25 YEARS AGO

From the Evening News, May 5, 1973

THE news that Rolls-Royce Motor shares will be on the market soon is encouraging for it means that no other car company will be able to absorb that British symbol of elegance and luxury. Many small investors will buy shares not because they hope to make money out of them, but because they will be anxious to support a unique enterprise which has carried British prestige all over the world for a great many years.

50 YEARS AGO

From the Evening News, May 5, 1948

PICNICS today are a far cry from taking a packet of sandwiches and a flask of coffee or a bottle of pop to Barrow Bridge. Nowadays they can mean anything up to a hundred miles in a motor coach, with lunch at one town and tea fifty miles on, all pre-arranged by enthusiastic organizers.

Whether they are enjoyed to the same extent by everybody is not so certain, judging from the remark made recently by a Bolton woman who asking is she was going on the picnic this year.

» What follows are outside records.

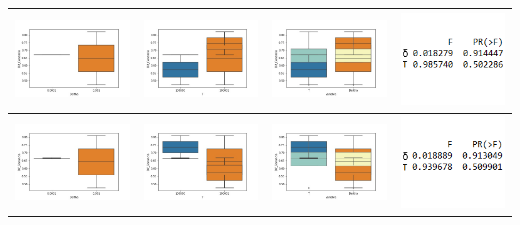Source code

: \begin{table}[h]
\begin{tabular}[c]{llll}
\multicolumn{1}{|l|}{\includegraphics[align=t, width=33mm]{cajasDeltha_exp22.jpg}}    & \multicolumn{1}{l|}{\includegraphics[align=t, width=33mm]{cajasT1_exp22.jpg} } & \multicolumn{1}{l|}{\includegraphics[align=t, width=33mm]{cajasT_Deltha_exp22.jpg} } & \multicolumn{1}{p{3cm}|}{\includegraphics[align=t, width=30mm]{Anova22.png}} \\ \hline
\multicolumn{1}{|l|}{\includegraphics[align=t, width=33mm]{cajasDeltha_exp23.jpg}}    & \multicolumn{1}{l|}{\includegraphics[align=t, width=33mm]{cajasT1_exp23.jpg} } & \multicolumn{1}{l|}{\includegraphics[align=t, width=33mm]{cajasT_Deltha_exp23.jpg} } & \multicolumn{1}{p{3cm}|}{\includegraphics[align=t, width=30mm]{Anova23.png}} \\ \hline
\end{tabular}
\label{exp2}
\end{table}

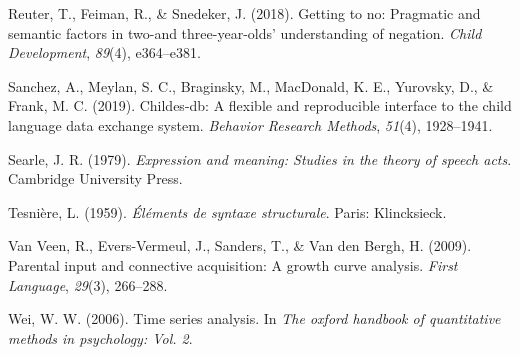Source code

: \documentclass[
  man,floatsintext]{apa6}
\newlength{\cslhangindent}
\newenvironment{CSLReferences}[2] %
 {\begin{list}{}{%
  \setlength{\itemindent}{0pt}
  \setlength{\leftmargin}{0pt}
  \setlength{\parsep}{0pt}
  \ifodd #1
   \setlength{\leftmargin}{\cslhangindent}
   \setlength{\itemindent}{-1\cslhangindent}
  \fi
  \setlength{\itemsep}{#2\baselineskip}}}
 {\end{list}}
\begin{document}
\begin{CSLReferences}{1}{0}
Reuter, T., Feiman, R., \& Snedeker, J. (2018). Getting to no: Pragmatic and semantic factors in two-and three-year-olds' understanding of negation. \emph{Child Development}, \emph{89}(4), e364--e381.

Sanchez, A., Meylan, S. C., Braginsky, M., MacDonald, K. E., Yurovsky, D., \& Frank, M. C. (2019). Childes-db: A flexible and reproducible interface to the child language data exchange system. \emph{Behavior Research Methods}, \emph{51}(4), 1928--1941.

Searle, J. R. (1979). \emph{Expression and meaning: Studies in the theory of speech acts}. Cambridge University Press.

Tesnière, L. (1959). \emph{{É}l{é}ments de syntaxe structurale}. Paris: Klincksieck.

Van Veen, R., Evers-Vermeul, J., Sanders, T., \& Van den Bergh, H. (2009). Parental input and connective acquisition: A growth curve analysis. \emph{First Language}, \emph{29}(3), 266--288.

Wei, W. W. (2006). Time series analysis. In \emph{The oxford handbook of quantitative methods in psychology: Vol. 2}.

\end{CSLReferences}
\end{document}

'Where are they going?' she asked, and being told that the trip was to a remote village in the Lake District, shook her head and said: 'Oh, no. We went somewhere like that last year, and there was nothing to do.'

125 YEARS AGO

From the Evening News, May 6, 1873

SIR,- I am quite delighted with the action of the music Committee concerning the visit of the Prince and Princess of Wales, as I am sure we are far more likely to get thoroughly good musical entertainments at their hands than if left to the tender mercies of the Philharmonic Society. It is quite good enough for ordinary occasions, and on such occasions Brown, Jones and Robinson, whom we all know and often see in their working clothes, will do to fiddle and sing for us. But on such an extraordinary occasion as this our friends should gracefully retire and give place to - I will not say better men, but to men who come from a distance, and whom we have never a chance of seeing except in their Sunday clothes This is certainly a step in the right direction, but I do not think we should stop here, but carry out the principle here recognised in other matters. My suggestion is this. Could we not hire a Mayor and Council from some other town to officiate in place of our own worthy townsmen? Liverpool or Manchester might suit our purpose. The idea, I presume, is quite original, and as the plan has not been tried elsewhere it would have the advantage of perfect novelty. - Yours, Harpe.